Sunday, July 21, 2013

Still a police state.

There is a feeling abroad in the land that since the landslide victory by NARC in 2002 Kenya has moved on from police-state status and is well on its way to an expanded democratic-state status. Those feelings are misplaced. While Kenyans no longer live with the fear of the midnight knock from men with guns, we are still a police state. This is reflected in the relationship between the State and the people; we are not treated as citizens with inalienable right, but as subjects to be "managed."

Let us take the most common meaning of a police state where the state security apparatus is used to control the people. In Kenya, especially during Mwai Kibaki's presidency, the police became increasingly professionalised. But their profesionalisation was not for the safety of Kenyans; it was for the preservation of the State and the protection of high state officials, especially Cabinet Ministers and sundry politicians. This remains the case today. When Kenyan are getting bombed and maimed in Garissa, Mombasa, Nairobi, Busia and Bungoma, the State's reaction is not to uncover the persons behind the heinous crimes. The State's reaction has been to "flood" the streets with more policemen, round up the usual suspects and pray that the people forget that their security, and safety, is in their hands.

Take a look at the legislation passed by the State. If we were moving on from being a police state, the laws we enact would expand the realm of the peoples' freedoms, allowing and enabling them to create wealth and pursue their own happiness. Instead, laws are used to consolidate the power of the State to interfere ever more in every aspect of our lives, from whom we can marry to what we can purchase. The list of things that can be purchased without a permit is shrinking, rather than expanding. Many of the institutions being established by law are designed to regulate every aspect of our lives, from education to healthcare to commerce.

The relationship between the State and the people is in an uneasy calm today. The Jubilee manifesto makes many promises, some of which are ostensibly for the benefit of the people. But a closer examination of the Jubilee government's plans reveals that they will entail an expansion of the State's power and influence in our lives. The desire to build world-class football stadia in Kenya on the face of it looks like a desire by the State to give youth greater access to sporting facilities and opportunities to identify talented youth and promote them in the national and international arenas. But when you consider that it is the State that will procure these stadia, it will retain the power to determine who has access to these facilities and, by extension, who has an opportunity to shine and who will be denied such an opportunity.
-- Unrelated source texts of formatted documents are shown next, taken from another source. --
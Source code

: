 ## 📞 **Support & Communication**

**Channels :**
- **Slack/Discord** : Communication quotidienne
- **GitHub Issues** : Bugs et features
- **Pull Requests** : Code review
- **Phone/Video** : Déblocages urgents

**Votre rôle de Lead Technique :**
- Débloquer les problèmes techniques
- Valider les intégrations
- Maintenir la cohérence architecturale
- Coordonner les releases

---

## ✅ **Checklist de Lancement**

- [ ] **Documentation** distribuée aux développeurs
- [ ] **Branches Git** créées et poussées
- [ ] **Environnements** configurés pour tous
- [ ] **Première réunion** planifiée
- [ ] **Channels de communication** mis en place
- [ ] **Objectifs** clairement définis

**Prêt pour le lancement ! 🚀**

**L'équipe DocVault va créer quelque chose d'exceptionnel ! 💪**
The flagship laptop project is a good example of the pernicious influence of the State. While the goal of giving each standard one child a laptop is laudable, its rationale is wanting. Every global examination of such projects has revealed mixed results. Rather than promote the goal of access to electricity by all Kenyans, including access to schools, the Jubilee government intends to engage in a massive procurement exercise to obtain solar-powered laptops for school-going children, a majority of whom do not have access to electricity. Even laptop computers, sooner or later, must be plugged into a power source.

One of the effects of a police state is massive corruption. The massive procurement-related projects of the Jubilee government will lead to massive corrupt acts. Even while the President has committed his government to combat corruption, the signs so far have been discouraging. The anti-corruption agency remains leaderless and visionless. The National Assembly is slowly whittling away the access the press has enjoyed to keep an eye on its operations and deliberations. It is more interested in lining the pockets of its members than in the improvement of the lives of the voters who elected its members. Ministries are busily trying to expand the size and scope of their operations especially by establishing "autonomous" or "independent" agencies, ostensibly to make their operations more efficient but likely to amass power and money at the expense of efficiency or effectiveness.

While we may no longer live under the fear of being falsely arrested or detained by government agents, and the courts seem to be doing everything in in their power to raise the peoples' confidence in them, we are not permitted to do more from our own initiatives or resources unless we are well-connected to the State and the political powers-that-be. Before we can say that the police state is well and truly dead, we must take a cold hard look at the state that we do have today.